Records drawn from a dataset:
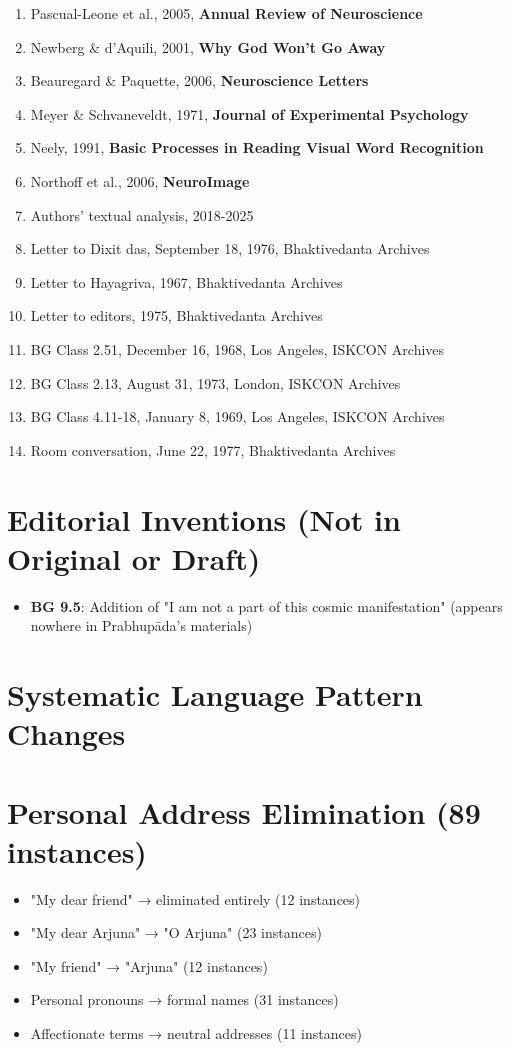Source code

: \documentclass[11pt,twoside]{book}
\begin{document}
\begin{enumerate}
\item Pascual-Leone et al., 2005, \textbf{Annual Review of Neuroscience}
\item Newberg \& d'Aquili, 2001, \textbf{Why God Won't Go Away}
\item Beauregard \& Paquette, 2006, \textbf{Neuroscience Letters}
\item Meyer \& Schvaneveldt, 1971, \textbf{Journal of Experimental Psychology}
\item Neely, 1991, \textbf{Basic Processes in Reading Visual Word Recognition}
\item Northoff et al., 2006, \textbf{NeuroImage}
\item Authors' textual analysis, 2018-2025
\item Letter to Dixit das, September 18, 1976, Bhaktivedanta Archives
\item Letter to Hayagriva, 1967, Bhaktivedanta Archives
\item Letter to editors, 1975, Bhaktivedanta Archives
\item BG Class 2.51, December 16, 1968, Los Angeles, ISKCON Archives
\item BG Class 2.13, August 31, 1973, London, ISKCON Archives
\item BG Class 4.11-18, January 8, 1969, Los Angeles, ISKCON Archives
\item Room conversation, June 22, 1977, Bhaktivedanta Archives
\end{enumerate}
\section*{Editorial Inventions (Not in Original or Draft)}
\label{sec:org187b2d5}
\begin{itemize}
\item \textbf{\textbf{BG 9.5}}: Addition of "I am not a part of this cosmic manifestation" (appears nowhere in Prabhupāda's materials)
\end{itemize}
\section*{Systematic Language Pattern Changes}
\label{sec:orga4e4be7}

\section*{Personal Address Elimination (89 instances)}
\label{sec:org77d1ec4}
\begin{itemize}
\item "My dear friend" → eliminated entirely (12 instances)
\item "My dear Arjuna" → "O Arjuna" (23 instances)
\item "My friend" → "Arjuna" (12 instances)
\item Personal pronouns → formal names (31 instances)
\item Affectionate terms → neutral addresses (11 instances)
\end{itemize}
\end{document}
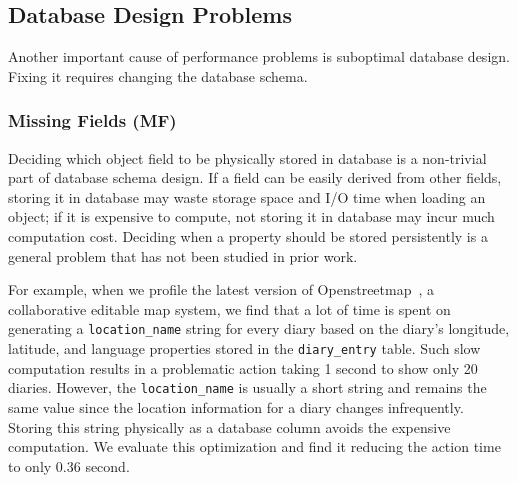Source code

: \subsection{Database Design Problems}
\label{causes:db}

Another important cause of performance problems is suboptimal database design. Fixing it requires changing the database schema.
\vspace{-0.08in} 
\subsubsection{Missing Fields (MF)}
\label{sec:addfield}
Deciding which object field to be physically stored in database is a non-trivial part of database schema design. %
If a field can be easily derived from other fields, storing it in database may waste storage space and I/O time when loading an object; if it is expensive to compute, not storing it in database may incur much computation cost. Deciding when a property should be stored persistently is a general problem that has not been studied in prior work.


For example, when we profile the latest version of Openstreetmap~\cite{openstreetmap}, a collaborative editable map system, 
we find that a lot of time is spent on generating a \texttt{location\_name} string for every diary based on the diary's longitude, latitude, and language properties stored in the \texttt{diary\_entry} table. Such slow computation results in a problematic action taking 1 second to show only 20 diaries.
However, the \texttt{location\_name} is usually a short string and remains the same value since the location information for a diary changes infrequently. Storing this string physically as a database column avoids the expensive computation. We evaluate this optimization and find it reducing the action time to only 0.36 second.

## WHAT YOU NEED TO DO
List every line in the records above that contains the word "diary".

## ANSWER AREA
we find that a lot of time is spent on generating a \texttt{location\_name} string for every diary based on the diary's longitude, latitude, and language properties stored in the \texttt{diary\_entry} table. Such slow computation results in a problematic action taking 1 second to show only 20 diaries.
However, the \texttt{location\_name} is usually a short string and remains the same value since the location information for a diary changes infrequently. Storing this string physically as a database column avoids the expensive computation. We evaluate this optimization and find it reducing the action time to only 0.36 second.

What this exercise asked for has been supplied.